CASA provides two ways to create a simulation: the simobserve task and the sm toolkit. With these methods we can generate measurement sets, add thermal noise and predict model visibilities, from which we can explore the ngVLA’s imaging capabilities. The simobserve task is very user friendly but it is important to be aware that at the moment it has several limitations when making simulations for observatories other than ALMA and EVLA. For this reason, our suggested method for making simulations, specifically for advanced capabilities, is the sm toolkit. The sm toolkit provides much more flexibility in the observational parameters and is more compatible with observatories that are not recognized by CASA.

In this tutorial we present three example simulations: (i) simobserve using a model image, (ii) simobserve using a component list, and (iii) a sm toolkit simulation. For more information about component lists, see the CASA guides "here" and "here". The model image used in portions of this guide, a 93 GHz model of a protoplanetary disk, can be downloaded "here". We will also show how to create and use a component list instead of a model image for the simulations. We will create example continuum simulations at 93 GHz, consisting of a single channel observed for a total of 4 hours with a 60 second integration time . We will then add to these simulations an amount of thermal noise that is representative of the ngVLA's continuum sensitivity. The array configuration used in this guide is the Main ngVLA subarray, which is composed of 214 18 m antennas and extends over a maximum baseline of 1005.4 km.
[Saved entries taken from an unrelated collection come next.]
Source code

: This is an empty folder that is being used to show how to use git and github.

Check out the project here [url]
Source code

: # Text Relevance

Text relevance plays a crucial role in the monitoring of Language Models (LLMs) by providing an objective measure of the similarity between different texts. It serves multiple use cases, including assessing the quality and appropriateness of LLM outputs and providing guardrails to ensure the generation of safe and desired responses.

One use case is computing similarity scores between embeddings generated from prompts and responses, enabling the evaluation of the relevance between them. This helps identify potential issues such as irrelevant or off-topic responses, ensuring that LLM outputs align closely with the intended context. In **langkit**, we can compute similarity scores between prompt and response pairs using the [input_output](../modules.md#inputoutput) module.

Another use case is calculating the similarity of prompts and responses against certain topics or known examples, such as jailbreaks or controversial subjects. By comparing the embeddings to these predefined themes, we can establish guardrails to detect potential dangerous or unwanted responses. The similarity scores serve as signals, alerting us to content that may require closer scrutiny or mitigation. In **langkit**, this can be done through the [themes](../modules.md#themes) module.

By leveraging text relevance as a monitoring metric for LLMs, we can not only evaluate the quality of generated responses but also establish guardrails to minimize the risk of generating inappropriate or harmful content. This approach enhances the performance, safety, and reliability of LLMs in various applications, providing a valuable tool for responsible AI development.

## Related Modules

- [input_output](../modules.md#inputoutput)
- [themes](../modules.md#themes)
The configuration file that we will use throughout this tutorial is called ngvla-main-revC.cfg and it can be found "here".
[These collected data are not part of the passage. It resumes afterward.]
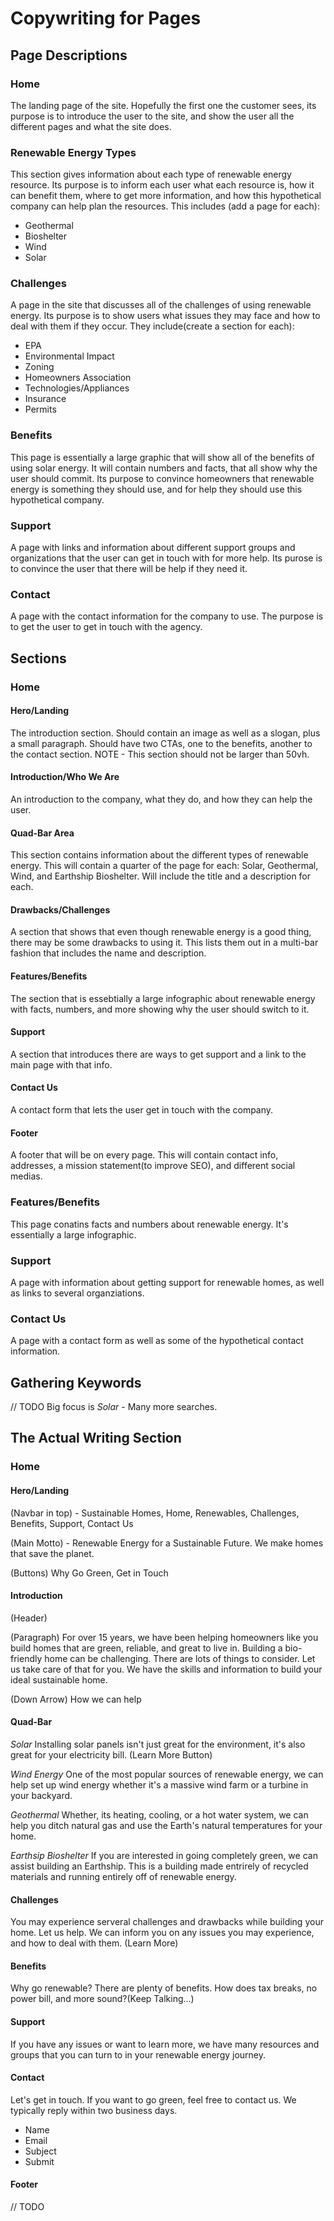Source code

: # Copywriting for Pages

## Page Descriptions

### Home
The landing page of the site. Hopefully the first one the customer sees, its purpose is to introduce the user to the site, and show the user all the different pages and what the site does.

### Renewable Energy Types
This section gives information about each type of renewable energy resource. Its purpose is to inform each user what each resource is, how it can benefit them, where to get more information, and how this hypothetical company can help plan the resources. This includes (add a page for each):
 - Geothermal
 - Bioshelter
 - Wind
 - Solar

### Challenges
A page in the site that discusses all of the challenges of using renewable energy. Its purpose is to show users what issues they may face and how to deal with them if they occur. They include(create a section for each):
 - EPA
 - Environmental Impact
 - Zoning
 - Homeowners Association
 - Technologies/Appliances
 - Insurance
 - Permits
 
### Benefits
This page is essentially a large graphic that will show all of the benefits of using solar energy. It will contain numbers and facts, that all show why the user should commit. Its purpose to convince homeowners that renewable energy is something they should use, and for help they should use this hypothetical company.

### Support
A page with links and information about different support groups and organizations that the user can get in touch with for more help. Its purose is to convince the user that there will be help if they need it.

### Contact
A page with the contact information for the company to use. The purpose is to get the user to get in touch with the agency.

## Sections

### Home

#### Hero/Landing
The introduction section. Should contain an image as well as a slogan, plus a small paragraph. Should have two CTAs, one to the benefits, another to the contact section. 
NOTE - This section should not be larger than 50vh.

#### Introduction/Who We Are
An introduction to the company, what they do, and how they can help the user.

#### Quad-Bar Area
This section contains information about the different types of renewable energy. This will contain a quarter of the page for each: Solar, Geothermal, Wind, and Earthship Bioshelter. Will include the title and a description for each.

#### Drawbacks/Challenges
A section that shows that even though renewable energy is a good thing, there may be some drawbacks to using it. This lists them out in a multi-bar fashion that includes the name and description.

#### Features/Benefits
The section that is essebtially a large infographic about renewable energy with facts, numbers, and more showing why the user should switch to it.

#### Support
A section that introduces there are ways to get support and a link to the main page with that info.

#### Contact Us
A contact form that lets the user get in touch with the company.

#### Footer
A footer that will be on every page. This will contain contact info, addresses, a mission statement(to improve SEO), and different social medias.

### Features/Benefits
This page conatins facts and numbers about renewable energy. It's essentially a large infographic.

### Support
A page with information about getting support for renewable homes, as well as links to several organziations.

### Contact Us
A page with a contact form as well as some of the hypothetical contact information. 

## Gathering Keywords
// TODO
Big focus is *Solar* - Many more searches.


## The Actual Writing Section

### Home

#### Hero/Landing
(Navbar in top) - Sustainable Homes, Home, Renewables, Challenges, Benefits, Support, Contact Us

(Main Motto) - Renewable Energy for a Sustainable Future.
We make homes that save the planet.

(Buttons) Why Go Green, Get in Touch

#### Introduction
(Header)

(Paragraph) 
For over 15 years, we have been helping homeowners like you build homes that are green, reliable, and great to live in. Building a bio-friendly home can be challenging. There are lots of things to consider. Let us take care of that for you. We have the skills and information to build your ideal sustainable home.

(Down Arrow) How we can help

#### Quad-Bar

*Solar* 
Installing solar panels isn't just great for the environment, it's also great for your electricity bill. (Learn More Button)

*Wind Energy*
One of the most popular sources of renewable energy, we can help set up wind energy whether it's a massive wind farm or a turbine in your backyard.

*Geothermal*
Whether, its heating, cooling, or a hot water system, we can help you ditch natural gas and use the Earth's natural temperatures for your home.

*Earthsip Bioshelter*
If you are interested in going completely green, we can assist building an Earthship. This is a building made entrirely of recycled materials and running entirely off of renewable energy.

#### Challenges
You may experience serveral challenges and drawbacks while building your home. Let us help. We can inform you on any issues you may experience, and how to deal with them. (Learn More)

#### Benefits
Why go renewable? There are plenty of benefits. How does tax breaks, no power bill, and more sound?(Keep Talking...)

#### Support
If you have any issues or want to learn more, we have many resources and groups that you can turn to in your renewable energy journey.

#### Contact
Let's get in touch. If you want to go green, feel free to contact us. We typically reply within two business days.
 - Name
 - Email
 - Subject
 - Submit

#### Footer
// TODO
We choose this integration time in order to keep the measurement set files small. Time smearing is not usually a concern for simulated observations, but this value would need to be reconsidered before scheduling actual observations.

Estimating the scaling parameter for adding thermal noise

Simobserve's parameter to corrupt the simulated data is called thermalnoise and for interferometric data the allowed values are 'tsys-atm', 'tsys-manual' or " " (see this "CASA guide" for more details). The option " " will not add any noise to the data, and the option 'tsys-atm' is only applicable to ALMA since it uses site parameters which are specific to that observatory. For the option 'tsys-manual', it is necessary to supply several additional parameters which are required to construct an atmospheric model. In order to achieve the desired sensitivity without atmospheric modeling, we have chosen to corrupt the simulated data using the "sm.setnoise" function of the sm toolkit. In addition to the modes 'tsys-atm' and 'tsys-manual', this function also allows the option of 'simplenoise'. As the name indicates, 'simplenoise' adds random Gaussian noise to the visibilities based on a simple scaling factor. We will use this same technique for all three example simulations, i.e., those made with the simobserve task and those made with the sm toolkit.

In order to estimate the scaling factor for the 'simplenoise' parameter in sm.setnoise we use the following procedure:

The RMS noise ([math]\displaystyle{ \sigma_{NA} }[/math]) in an untapered, naturally-weighted Stokes I image will be approximately (see "setnoise function")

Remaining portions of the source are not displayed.